JEREMIAH A. LEAVY, )

)

Petitioner, )

) v. ) Case No. 2:05-cv-02916-JDB-tmp

)

BRIAN ELLER, WARDEN, )

)

Respondent. )

) ORDER CONSTRUING MOTION FOR RELIEF FROM JUDGMENT PURSUANT TO FED.

R. CIV. P. 60(b)(6) AS SECOND OR SUCCESSIVE § 2254 PETITION AND

TRANSFERRING TO SIXTH CIRCUIT COURT OF APPEALS

The Petitioner, Jeremiah A. Leavy, an inmate at the Northeast Correctional Complex in Mountain City, Tennessee, has filed a pro se motion for relief from judgment under Rule 60(b)(6) of the Federal Rules of Civil Procedure (the “Motion”), requesting reconsideration of the Court’s denial of his petition under 28 U.S.C. § 2254 (the “Petition”). (Docket Entry (“D.E.”) 22.)

BACKGROUND

Leavy is a Tennessee state prisoner serving a life sentence with the possibility of parole for first-degree murder, as well as an eight-year sentence for aggravated robbery and a fifteen-year sentence for especially aggravated kidnapping. See State v. Adams , No. W1998-00531-CCA-R3- CD, 1999 WL 1565193 (Tenn. Crim. App. Dec. 21, 1999). His pro se petition pursuant to the Tennessee Post-Conviction Procedure Act was subsequently denied, see Leavy v. State , No. W2001-03031-CCA-R3-PC, 2004 WL 42220 (Tenn. Crim. App. Jan. 8, 2004). This Court denied the Petition in an order entered June 1, 2006, concluding that several claims were procedurally *2 defaulted and those remaining lacked merit. (D.E. 4.) Judgment was entered June 5, 2006. (D.E. 5.) Petitioner subsequently appealed, and the United States Court of Appeals for the Sixth Circuit denied his motion for a certificate of appealability (“COA”) on November 20, 2006. (D.E. 9.)

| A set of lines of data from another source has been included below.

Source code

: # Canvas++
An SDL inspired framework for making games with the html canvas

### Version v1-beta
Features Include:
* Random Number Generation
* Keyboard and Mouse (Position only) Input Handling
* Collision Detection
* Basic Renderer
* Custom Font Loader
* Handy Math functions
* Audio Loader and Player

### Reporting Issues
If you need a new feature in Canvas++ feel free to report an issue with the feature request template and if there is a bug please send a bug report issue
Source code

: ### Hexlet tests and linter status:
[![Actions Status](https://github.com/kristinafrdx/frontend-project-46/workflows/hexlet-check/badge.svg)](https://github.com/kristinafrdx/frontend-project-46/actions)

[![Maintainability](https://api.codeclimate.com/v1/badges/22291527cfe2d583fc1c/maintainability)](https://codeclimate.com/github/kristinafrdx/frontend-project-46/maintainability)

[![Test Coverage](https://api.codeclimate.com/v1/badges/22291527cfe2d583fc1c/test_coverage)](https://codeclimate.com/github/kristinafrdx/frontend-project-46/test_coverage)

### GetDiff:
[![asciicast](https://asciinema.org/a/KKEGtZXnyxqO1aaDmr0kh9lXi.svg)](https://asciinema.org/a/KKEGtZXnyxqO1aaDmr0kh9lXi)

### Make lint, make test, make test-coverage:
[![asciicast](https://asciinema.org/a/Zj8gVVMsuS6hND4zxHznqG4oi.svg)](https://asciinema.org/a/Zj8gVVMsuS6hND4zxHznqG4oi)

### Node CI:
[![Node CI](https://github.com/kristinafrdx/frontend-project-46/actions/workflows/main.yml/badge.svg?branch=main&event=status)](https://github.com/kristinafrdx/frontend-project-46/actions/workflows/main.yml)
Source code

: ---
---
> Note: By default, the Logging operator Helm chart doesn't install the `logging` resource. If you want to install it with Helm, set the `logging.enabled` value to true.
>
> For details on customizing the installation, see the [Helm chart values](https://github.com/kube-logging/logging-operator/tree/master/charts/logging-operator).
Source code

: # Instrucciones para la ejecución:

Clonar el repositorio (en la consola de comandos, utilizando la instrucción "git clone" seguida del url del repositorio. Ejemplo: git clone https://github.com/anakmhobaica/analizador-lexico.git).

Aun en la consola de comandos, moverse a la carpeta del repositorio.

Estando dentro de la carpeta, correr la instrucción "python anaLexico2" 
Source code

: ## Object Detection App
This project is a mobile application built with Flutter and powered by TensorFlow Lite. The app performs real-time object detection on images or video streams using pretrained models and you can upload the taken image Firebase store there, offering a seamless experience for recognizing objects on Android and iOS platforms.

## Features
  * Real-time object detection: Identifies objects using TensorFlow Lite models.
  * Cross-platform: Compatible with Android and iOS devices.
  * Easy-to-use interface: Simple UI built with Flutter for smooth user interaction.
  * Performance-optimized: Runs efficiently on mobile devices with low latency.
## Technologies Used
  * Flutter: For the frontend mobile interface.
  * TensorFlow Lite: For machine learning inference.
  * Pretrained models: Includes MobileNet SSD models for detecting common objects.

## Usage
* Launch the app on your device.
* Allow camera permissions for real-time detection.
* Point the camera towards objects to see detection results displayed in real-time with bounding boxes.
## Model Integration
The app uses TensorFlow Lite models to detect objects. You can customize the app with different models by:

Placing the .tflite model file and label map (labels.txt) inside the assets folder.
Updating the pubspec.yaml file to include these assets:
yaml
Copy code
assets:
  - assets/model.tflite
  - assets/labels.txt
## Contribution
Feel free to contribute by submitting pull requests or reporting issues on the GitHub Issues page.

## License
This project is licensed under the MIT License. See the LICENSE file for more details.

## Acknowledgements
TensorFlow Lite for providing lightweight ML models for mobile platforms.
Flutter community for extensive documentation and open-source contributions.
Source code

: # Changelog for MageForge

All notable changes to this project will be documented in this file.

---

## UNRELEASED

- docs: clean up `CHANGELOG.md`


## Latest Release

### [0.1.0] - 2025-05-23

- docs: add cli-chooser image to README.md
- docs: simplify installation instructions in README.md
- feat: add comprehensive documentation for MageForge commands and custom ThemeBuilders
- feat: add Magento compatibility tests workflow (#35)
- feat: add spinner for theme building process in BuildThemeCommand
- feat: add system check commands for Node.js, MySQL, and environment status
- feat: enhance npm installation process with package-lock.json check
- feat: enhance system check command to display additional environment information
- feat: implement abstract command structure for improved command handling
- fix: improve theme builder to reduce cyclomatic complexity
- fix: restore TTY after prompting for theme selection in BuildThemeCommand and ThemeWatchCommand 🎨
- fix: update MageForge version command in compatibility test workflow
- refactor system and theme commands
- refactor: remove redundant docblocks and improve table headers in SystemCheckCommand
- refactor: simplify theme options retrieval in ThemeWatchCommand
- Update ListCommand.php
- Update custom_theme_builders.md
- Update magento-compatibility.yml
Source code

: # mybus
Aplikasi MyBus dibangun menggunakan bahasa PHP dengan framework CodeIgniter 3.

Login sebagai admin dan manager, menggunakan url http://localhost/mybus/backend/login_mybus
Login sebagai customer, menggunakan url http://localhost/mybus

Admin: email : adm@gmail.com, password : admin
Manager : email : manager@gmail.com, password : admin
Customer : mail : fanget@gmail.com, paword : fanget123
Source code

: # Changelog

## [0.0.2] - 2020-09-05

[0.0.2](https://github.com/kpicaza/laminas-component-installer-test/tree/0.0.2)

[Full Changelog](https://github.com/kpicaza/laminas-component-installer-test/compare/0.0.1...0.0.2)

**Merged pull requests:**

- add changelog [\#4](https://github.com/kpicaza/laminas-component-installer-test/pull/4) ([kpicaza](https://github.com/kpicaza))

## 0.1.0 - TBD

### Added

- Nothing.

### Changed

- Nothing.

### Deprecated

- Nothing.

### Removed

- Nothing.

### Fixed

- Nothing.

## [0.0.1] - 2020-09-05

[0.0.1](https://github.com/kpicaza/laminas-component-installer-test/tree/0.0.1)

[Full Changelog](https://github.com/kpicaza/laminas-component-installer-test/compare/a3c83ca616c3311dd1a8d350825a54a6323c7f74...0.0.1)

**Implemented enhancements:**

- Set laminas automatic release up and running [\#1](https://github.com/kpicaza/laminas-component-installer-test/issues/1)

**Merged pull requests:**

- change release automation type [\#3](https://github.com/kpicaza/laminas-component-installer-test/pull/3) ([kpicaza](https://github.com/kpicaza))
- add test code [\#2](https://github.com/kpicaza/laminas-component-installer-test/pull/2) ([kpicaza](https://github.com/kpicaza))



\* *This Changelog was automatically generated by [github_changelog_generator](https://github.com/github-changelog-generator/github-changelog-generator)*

On February 7, 2017, he filed a document entitled “Petitioner’s Motion to Vacate Portions of this Court Ruling and Consider on the Merits Procedurally Defaulted Issues Valid for Habeas Review,” in which he requested that the Court vacate its judgment pursuant to Fed. R. Civ. P. 60(b)(5) and address certain claims on the merits in light of Sutton v. Carpenter , 745 F.3d 787 (6th Cir. 2014). (D.E. 10.) He asserted therein that his post-conviction counsel’s failure to raise those claims established cause to excuse his procedural default. On August 24, 2018, the Court denied the motion on the grounds that he had not demonstrated entitlement to relief pursuant to any subsection of Rule 60(b). (D.E. 16.) The Court also denied a COA and leave to appeal in forma pauperis, finding that any appeal would not be taken in good faith. The Court entered judgment on September 12, 2018. (D.E. 17.)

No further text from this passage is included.